(Dataset entries)
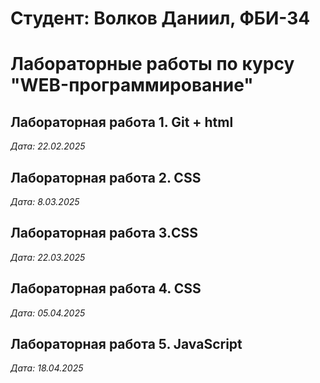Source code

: # Студент: Волков Даниил, ФБИ-34

# Лабораторные работы по курсу "WEB-программирование"

## Лабораторная работа 1. Git + html

*Дата: 22.02.2025*

## Лабораторная работа 2. CSS
*Дата: 8.03.2025*

## Лабораторная работа 3.CSS
*Дата: 22.03.2025*

## Лабораторная работа 4. CSS
*Дата: 05.04.2025*

## Лабораторная работа 5. JavaScript
*Дата: 18.04.2025*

**Task item**.
Counting only lines that hold "Лабораторная", report how many there are in the records above, as a bare number.

**Answer for the task**.
5